One of the advantages of Puppet is that one can start small. Once a system is under Puppet's control, it is easy to expand the Puppet configuration over time, and thus automate more and more of it. We started out with a very limited configuration that defined some settings that are common to all our systems -- for instance, making sure the sshd configuration is secure. Puppet makes it easy to differentiate rules based on "facts" about a machine, like the version of the operating system it runs, or whether the system is a physical server or a virtual machine. Each system under Puppet's control gets its own configuration stanza, so it is also possible to do things that are specific to one machine.
Here are some of the things that we now do with Puppet, rather than by hand:
- install appropriate software packages, and standard GNU/FSF configurations for them
- create and manage user accounts
- distribute SSH public keys and SSL certificates
- update xen-tools configurations on virtualization host systems
We create new virtual machines with xen-tools, which pulls in the Puppet packages. We then add the new virtual machine to our Puppet configuration, which pulls in the default GNU/FSF configuration without any additional work on our part. We save a lot of time setting up new machines, and we get peace of mind: all our systems under Puppet's control are guaranteed to have our standard configuration.

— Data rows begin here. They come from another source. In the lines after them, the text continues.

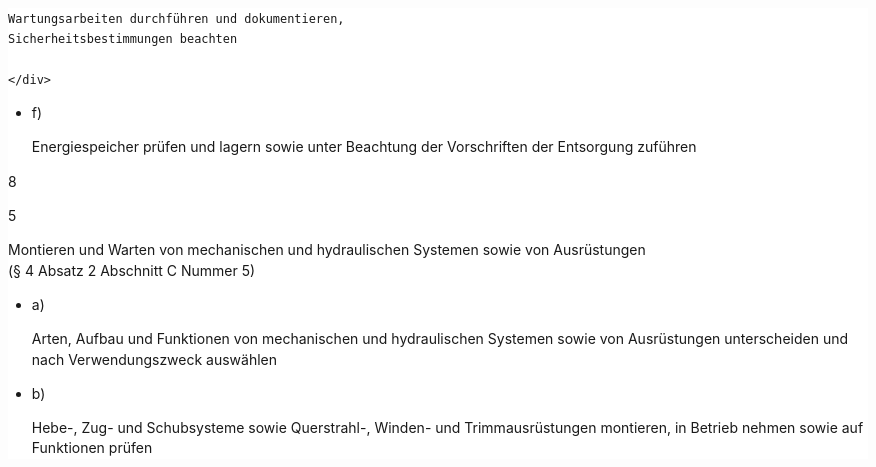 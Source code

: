     Wartungsarbeiten durchführen und dokumentieren,
    Sicherheitsbestimmungen beachten
    
    </div>

  - f)
    
    <div style="">
    
    Energiespeicher prüfen und lagern sowie unter Beachtung der
    Vorschriften der Entsorgung zuführen
    
    </div>

</td>

<td style="border-bottom: 0.5pt solid ; " colspan="2" align="center" valign="middle" charoff="50">

8

</td>

</tr>

<tr>

<td style="border-right: 0.5pt solid ; border-bottom: 0.5pt solid ; " align="center" valign="top" charoff="50">

5

</td>

<td style="border-right: 0.5pt solid ; border-bottom: 0.5pt solid ; " align="left" valign="top" charoff="50">

Montieren und Warten von mechanischen und hydraulischen Systemen sowie
von Ausrüstungen  
(§ 4 Absatz 2 Abschnitt C Nummer 5)

</td>

<td style="border-right: 0.5pt solid ; border-bottom: 0.5pt solid ; " align="justify" valign="top" charoff="50">

  - a)
    
    <div style="">
    
    Arten, Aufbau und Funktionen von mechanischen und hydraulischen
    Systemen sowie von Ausrüstungen unterscheiden und nach
    Verwendungszweck auswählen
    
    </div>

  - b)
    
    <div style="">
    
    Hebe-, Zug- und Schubsysteme sowie Querstrahl-, Winden- und
    Trimmausrüstungen montieren, in Betrieb nehmen sowie auf Funktionen
    prüfen
     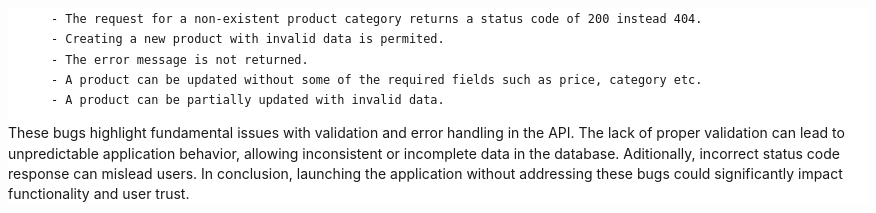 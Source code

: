           - The request for a non-existent product category returns a status code of 200 instead 404.
          - Creating a new product with invalid data is permited.
          - The error message is not returned.
          - A product can be updated without some of the required fields such as price, category etc.
          - A product can be partially updated with invalid data.
          
These bugs highlight fundamental issues with validation and error handling in the API.
The lack of  proper validation can lead to unpredictable application behavior, allowing inconsistent or incomplete data in the database. Aditionally, incorrect status code response can mislead users.
In conclusion, launching the application without addressing these bugs could significantly impact functionality and user trust.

We are currently working towards the goal of generating our automated systems monitoring configuration from our Puppet configuration. This requires us to migrate more service configurations to Puppet. With enough of that done, it should be possible for Puppet to know that, for instance, www.gnu.org runs a web server on port 80. With that knowledge, Puppet can instruct our monitoring hosts to check for the availability of that service, all without manual intervention from the sysadmins.
I would like to conclude this article with a brief word of thanks to Bernie Innocenti, who left the FSF for another job in September. We are extremely grateful for his contributions as an FSF sysadmin; he was instrumental in the server consolidation and Puppet setup efforts described here.